- Opening Delimiter -

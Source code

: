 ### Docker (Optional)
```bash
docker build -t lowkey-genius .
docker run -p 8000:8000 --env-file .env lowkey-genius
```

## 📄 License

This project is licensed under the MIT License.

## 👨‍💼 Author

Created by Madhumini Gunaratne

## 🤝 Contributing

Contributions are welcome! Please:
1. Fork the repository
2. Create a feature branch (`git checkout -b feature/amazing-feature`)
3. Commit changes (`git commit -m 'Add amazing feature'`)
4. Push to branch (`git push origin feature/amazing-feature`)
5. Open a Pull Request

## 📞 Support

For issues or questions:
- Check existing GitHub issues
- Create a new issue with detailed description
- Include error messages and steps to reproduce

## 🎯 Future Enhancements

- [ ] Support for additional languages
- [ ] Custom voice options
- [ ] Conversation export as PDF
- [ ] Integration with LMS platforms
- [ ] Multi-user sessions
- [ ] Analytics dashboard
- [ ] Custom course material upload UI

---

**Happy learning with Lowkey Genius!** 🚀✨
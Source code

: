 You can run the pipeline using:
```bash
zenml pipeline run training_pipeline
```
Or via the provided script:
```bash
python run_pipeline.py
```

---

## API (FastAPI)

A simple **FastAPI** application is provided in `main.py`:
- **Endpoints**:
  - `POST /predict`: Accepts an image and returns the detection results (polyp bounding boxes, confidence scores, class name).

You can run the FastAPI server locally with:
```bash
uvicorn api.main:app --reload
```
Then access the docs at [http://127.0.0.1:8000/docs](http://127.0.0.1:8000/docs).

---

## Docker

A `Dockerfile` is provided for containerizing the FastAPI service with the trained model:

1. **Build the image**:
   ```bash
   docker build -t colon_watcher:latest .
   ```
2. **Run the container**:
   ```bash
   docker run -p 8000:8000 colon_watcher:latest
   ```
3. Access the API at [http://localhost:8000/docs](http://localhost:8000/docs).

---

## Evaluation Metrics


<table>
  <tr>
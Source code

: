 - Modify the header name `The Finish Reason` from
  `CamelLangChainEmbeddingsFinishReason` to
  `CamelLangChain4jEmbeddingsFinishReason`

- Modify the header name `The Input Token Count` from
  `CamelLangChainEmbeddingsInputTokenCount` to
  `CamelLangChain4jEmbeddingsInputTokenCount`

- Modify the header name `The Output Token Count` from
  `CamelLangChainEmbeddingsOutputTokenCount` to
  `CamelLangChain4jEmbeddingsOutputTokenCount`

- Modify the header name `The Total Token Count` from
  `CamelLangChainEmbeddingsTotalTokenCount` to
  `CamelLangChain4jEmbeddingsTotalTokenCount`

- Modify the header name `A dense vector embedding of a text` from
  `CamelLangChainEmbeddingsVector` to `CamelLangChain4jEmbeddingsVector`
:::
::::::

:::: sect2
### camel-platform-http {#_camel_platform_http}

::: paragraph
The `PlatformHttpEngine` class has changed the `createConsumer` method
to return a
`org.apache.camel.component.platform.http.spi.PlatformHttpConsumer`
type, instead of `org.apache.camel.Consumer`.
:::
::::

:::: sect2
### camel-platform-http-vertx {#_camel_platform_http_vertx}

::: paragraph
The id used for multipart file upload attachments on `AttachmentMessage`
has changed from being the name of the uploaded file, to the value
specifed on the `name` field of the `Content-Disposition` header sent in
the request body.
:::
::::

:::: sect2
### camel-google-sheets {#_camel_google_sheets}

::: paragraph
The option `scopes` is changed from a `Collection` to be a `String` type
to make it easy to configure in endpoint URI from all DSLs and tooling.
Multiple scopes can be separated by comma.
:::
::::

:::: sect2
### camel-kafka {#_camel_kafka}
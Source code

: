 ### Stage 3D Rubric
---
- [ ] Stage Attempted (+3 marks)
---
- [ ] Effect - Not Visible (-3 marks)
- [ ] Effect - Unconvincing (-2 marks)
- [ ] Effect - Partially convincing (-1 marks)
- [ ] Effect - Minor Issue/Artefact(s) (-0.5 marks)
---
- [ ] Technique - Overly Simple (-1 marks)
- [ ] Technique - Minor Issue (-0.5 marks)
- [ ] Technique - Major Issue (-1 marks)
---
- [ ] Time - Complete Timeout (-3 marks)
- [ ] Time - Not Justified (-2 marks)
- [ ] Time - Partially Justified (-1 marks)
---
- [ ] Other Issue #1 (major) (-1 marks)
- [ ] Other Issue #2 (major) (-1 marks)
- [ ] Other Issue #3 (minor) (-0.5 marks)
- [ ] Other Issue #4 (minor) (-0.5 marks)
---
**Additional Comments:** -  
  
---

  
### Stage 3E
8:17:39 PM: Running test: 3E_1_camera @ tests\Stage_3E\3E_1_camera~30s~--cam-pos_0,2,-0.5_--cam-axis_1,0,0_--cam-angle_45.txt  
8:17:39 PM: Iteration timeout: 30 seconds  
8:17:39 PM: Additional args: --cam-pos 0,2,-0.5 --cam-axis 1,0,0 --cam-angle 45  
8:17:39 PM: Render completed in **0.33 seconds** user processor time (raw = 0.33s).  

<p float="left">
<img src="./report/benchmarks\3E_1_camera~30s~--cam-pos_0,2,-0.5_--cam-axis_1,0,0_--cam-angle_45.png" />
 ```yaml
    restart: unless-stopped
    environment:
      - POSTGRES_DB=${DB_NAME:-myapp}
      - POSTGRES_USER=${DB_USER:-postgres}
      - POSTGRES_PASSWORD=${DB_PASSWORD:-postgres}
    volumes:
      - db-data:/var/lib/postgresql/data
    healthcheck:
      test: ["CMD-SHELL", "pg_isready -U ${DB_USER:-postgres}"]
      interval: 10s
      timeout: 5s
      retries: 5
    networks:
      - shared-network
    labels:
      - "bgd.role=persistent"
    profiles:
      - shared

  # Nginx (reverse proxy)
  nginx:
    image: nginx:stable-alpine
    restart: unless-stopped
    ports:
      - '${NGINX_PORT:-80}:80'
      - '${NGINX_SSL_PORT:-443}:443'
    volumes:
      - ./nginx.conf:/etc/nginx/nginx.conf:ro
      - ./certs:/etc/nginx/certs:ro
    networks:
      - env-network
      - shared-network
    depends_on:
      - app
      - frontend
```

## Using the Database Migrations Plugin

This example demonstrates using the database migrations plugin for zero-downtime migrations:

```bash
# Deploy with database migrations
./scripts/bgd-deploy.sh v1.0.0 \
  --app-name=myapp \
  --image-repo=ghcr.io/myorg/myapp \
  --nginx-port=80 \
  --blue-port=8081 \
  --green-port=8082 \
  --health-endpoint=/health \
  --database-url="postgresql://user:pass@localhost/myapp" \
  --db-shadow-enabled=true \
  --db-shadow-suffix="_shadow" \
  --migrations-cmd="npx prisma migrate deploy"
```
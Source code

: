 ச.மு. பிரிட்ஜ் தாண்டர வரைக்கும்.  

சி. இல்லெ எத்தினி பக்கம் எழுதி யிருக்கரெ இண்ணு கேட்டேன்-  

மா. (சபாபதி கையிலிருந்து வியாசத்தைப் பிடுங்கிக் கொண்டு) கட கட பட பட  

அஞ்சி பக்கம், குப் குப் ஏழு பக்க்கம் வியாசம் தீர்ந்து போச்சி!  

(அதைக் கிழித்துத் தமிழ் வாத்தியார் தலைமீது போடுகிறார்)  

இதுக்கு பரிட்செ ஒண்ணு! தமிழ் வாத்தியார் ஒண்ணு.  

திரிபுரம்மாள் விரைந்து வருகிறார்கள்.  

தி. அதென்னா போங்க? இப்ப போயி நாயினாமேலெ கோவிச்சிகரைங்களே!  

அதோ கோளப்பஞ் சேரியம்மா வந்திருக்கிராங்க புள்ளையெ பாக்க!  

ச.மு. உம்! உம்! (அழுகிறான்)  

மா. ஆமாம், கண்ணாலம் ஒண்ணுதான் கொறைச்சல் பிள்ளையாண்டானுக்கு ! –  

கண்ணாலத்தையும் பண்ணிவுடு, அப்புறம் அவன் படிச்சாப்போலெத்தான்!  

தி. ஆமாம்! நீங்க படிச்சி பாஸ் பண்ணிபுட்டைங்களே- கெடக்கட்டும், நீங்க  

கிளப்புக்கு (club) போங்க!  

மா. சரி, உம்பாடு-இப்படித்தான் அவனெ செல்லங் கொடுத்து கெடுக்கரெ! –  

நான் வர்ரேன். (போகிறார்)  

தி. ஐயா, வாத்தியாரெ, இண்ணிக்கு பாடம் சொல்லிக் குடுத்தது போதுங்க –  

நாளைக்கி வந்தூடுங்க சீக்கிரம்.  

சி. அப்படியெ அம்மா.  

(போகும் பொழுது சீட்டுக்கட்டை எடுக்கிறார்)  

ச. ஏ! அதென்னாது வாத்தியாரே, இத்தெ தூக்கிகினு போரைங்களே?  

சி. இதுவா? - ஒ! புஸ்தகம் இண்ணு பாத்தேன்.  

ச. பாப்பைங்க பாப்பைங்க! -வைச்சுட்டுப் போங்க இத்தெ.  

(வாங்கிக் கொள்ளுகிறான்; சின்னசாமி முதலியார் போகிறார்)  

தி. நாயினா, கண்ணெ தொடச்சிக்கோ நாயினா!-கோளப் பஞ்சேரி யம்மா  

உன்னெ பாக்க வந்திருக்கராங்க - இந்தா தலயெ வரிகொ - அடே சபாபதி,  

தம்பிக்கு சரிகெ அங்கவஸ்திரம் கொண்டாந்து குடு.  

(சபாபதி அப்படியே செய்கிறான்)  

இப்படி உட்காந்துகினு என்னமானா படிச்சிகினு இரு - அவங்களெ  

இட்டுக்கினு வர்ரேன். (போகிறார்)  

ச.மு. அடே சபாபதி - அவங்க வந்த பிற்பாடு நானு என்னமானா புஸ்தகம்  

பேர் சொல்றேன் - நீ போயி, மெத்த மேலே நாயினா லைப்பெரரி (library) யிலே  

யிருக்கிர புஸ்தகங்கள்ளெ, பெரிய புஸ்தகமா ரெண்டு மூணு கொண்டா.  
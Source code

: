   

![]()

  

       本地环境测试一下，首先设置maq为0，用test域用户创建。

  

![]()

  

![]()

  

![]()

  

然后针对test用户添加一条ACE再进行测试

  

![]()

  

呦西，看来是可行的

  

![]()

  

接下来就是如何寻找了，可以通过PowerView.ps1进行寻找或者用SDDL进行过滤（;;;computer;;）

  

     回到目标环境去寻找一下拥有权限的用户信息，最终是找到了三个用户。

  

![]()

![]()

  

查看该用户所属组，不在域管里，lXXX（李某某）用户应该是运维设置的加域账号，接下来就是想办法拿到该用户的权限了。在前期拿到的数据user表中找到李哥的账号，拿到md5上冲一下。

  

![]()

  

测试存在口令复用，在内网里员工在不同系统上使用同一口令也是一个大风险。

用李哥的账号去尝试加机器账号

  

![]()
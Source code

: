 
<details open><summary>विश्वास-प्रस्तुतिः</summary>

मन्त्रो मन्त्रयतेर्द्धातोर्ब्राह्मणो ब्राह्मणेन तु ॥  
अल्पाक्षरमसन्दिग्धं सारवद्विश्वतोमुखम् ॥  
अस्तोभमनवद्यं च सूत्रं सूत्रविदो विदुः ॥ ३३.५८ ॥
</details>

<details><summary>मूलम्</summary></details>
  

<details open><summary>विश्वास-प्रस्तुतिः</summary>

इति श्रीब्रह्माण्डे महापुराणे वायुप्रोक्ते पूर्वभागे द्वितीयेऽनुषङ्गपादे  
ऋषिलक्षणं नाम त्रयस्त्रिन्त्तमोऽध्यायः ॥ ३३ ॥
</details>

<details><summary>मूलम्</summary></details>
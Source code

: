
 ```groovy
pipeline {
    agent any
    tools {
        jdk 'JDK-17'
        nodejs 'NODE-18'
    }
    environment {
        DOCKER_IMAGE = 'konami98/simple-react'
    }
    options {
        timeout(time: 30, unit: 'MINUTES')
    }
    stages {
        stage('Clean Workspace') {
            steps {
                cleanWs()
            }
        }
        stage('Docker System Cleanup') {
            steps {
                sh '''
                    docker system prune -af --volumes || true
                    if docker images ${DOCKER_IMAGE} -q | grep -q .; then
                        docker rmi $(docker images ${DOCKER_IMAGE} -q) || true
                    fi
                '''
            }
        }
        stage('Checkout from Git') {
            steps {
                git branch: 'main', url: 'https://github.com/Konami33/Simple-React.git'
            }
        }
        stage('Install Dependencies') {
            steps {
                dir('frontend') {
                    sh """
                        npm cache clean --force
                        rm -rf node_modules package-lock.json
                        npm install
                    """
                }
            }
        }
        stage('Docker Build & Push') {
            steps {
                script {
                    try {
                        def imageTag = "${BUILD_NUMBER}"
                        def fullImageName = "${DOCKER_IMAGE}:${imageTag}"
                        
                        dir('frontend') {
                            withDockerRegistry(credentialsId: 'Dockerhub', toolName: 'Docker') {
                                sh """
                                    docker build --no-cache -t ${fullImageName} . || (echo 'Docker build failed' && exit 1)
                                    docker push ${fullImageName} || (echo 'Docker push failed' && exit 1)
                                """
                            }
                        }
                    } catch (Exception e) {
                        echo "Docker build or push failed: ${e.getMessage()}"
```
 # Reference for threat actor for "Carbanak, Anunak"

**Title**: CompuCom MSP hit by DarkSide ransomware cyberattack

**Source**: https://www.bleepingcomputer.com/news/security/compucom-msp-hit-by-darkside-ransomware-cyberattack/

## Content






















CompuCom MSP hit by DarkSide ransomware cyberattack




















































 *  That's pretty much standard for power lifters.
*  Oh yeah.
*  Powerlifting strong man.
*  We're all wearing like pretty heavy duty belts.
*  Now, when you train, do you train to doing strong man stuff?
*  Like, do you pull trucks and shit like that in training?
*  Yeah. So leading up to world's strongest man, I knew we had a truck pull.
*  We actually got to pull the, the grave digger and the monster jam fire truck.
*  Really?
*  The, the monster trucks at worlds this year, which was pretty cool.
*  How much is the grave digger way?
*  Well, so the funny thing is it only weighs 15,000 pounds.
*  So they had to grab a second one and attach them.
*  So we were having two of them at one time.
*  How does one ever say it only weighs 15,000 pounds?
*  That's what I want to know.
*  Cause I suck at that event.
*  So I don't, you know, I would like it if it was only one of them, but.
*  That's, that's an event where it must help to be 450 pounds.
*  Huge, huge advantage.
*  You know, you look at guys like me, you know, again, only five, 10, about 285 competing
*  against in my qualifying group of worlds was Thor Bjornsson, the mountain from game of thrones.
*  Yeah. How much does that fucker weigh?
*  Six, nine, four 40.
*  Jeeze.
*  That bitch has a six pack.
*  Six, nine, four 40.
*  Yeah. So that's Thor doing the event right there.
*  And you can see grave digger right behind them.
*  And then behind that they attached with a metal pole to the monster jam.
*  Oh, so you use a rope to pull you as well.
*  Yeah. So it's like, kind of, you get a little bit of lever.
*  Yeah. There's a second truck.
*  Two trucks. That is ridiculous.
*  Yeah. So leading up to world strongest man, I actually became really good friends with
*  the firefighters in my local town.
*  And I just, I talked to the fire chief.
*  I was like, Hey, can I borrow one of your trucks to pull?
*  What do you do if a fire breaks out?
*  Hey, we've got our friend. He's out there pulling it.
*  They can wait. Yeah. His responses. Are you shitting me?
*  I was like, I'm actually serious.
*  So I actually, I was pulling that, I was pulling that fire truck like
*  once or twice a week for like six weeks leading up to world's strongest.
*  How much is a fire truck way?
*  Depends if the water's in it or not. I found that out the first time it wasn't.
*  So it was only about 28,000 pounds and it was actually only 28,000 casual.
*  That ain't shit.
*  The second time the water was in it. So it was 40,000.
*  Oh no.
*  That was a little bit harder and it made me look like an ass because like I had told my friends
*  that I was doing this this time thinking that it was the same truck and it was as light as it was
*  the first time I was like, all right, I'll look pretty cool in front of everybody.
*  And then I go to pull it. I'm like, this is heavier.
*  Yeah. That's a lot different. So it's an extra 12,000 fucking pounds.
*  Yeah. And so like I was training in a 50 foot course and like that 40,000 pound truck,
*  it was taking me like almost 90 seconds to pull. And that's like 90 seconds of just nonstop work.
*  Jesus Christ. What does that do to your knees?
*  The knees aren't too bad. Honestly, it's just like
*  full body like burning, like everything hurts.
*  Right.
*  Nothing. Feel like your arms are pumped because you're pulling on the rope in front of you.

- Closing Delimiter -

• _GOAL OF THE EXERCISE_:
Your answer must consist solely of the lines from the top of the entries above through the line containing "2. Create a", copied exactly, both ends included.

• _TASK RESULT_:
Source code

: ### Docker (Optional)
```bash
docker build -t lowkey-genius .
docker run -p 8000:8000 --env-file .env lowkey-genius
```

## 📄 License

This project is licensed under the MIT License.

## 👨‍💼 Author

Created by Madhumini Gunaratne

## 🤝 Contributing

Contributions are welcome! Please:
1. Fork the repository
2. Create a feature branch (`git checkout -b feature/amazing-feature`)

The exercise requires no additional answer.